キーマンズネットは2019年3月15日〜29日にわたり「無線LANの利用状況に関する調査」を実施した。全回答者数251人のうち「情報システム部門で主に導入・検討や運用に関わる立場」41.4%、「一般部門で主にユーザーとして利用する立場」37.8%、「顧客に販売するベンダー・SIerとしての立場」14.7%などと続く内訳であった。
今回は「無線LANの導入率」や「満足度」「導入済み・導入検討中の無線LAN規格」「接続するクライアント端末」など、企業における無線LANの導入状況に関する質問を展開した。なお、グラフ内で使用している合計値と合計欄の値が丸め誤差により一致しない場合があるので、事前にご了承いただきたい。
モバイルデバイスの活用やフリーアドレス化、そして最近では旧来型の大仰な会議ではなくハドルミーティングといった会議スタイルを取り入れる組織もあり、無線LANは企業の業務においてますます欠かせない存在となっている。
そこで、まず読者に対して勤務先での無線LANの導入状況を尋ねたところ、「既に導入済みである」とした層が85.7%と8割以上が何らかの無線LANを導入していることが分かった。対して、「導入しておらず、今後も導入の予定はない」と回答した割合は9.2%、「現在は利用していないが、導入を検討中」5.2%と続いた(図1)。

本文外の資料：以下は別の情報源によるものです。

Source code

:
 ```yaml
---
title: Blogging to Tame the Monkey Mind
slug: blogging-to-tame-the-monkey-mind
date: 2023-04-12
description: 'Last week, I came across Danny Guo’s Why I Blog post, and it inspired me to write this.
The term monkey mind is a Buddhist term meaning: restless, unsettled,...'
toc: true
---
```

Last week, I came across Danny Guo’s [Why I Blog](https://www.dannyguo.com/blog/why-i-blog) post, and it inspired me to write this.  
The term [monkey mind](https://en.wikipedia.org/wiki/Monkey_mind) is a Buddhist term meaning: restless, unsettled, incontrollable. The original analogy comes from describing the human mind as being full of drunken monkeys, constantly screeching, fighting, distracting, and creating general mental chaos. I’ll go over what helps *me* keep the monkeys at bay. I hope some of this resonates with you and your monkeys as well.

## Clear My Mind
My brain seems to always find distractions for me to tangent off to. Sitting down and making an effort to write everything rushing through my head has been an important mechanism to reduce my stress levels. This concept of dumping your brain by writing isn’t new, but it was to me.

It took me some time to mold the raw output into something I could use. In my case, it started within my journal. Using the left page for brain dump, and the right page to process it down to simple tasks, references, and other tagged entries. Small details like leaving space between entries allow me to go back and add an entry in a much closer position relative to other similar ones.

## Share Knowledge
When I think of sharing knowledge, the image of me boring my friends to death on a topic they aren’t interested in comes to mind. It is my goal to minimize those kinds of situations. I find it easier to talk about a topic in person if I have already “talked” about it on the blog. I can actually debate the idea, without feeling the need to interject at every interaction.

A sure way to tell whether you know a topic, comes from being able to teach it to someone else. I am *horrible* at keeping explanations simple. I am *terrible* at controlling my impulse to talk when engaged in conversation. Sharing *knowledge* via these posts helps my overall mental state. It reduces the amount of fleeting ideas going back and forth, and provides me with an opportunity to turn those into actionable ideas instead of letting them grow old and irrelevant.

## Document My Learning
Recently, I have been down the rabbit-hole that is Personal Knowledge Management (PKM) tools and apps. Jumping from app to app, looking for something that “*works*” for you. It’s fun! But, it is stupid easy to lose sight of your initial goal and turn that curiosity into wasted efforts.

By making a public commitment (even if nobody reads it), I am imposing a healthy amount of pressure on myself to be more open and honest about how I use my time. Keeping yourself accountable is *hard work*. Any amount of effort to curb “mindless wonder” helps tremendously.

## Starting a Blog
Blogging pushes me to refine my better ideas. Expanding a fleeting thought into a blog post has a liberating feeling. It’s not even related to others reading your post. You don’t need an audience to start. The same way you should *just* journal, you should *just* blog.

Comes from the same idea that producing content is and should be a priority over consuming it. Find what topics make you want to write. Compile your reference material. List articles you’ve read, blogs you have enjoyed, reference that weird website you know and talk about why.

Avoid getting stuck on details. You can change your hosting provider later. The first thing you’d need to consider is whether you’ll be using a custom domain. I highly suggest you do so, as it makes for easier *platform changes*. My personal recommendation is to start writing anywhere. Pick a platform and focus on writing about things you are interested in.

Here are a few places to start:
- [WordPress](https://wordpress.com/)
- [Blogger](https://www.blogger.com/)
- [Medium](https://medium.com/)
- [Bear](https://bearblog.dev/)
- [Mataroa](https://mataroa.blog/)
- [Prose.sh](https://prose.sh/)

8割以上と大多数が無線LANを必要としている中で、「導入しておらず、今後も導入の予定はない」としたのはなぜか。回答者にその理由を尋ねたところ「セキュリティに不安がある」65.2%、「導入・運用コストがかかる」30.4%、「回線速度に不安がある」「現在の通信環境に満足している」が同率で21.7%、「保守・サポートサービスに不安がある」13.0%と続いた。
無線LANの導入目的では「会議室や打ち合わせスペースでノートPCを持ち込むため」65.8%、「配線の煩雑さを解消するため」50.0%、「柔軟なオフィスレイアウト(フリーアドレスなど)を実現するため」43.0%、「社内でタブレットやスマートフォンを活用するため」40.4%などが上位を占めた(図2)。
2018年に実施した同調査と比較して最も伸び率が高かったのが「社内でタブレットやスマートフォンを活用するため」とした割合であった。2018年は32.6%だったのに対し、今回の調査では40.4%と7.8ポイント増加した。社内の設備や環境を整備することで、従来型の働き方からの脱却を図る企業努力が垣間見えた。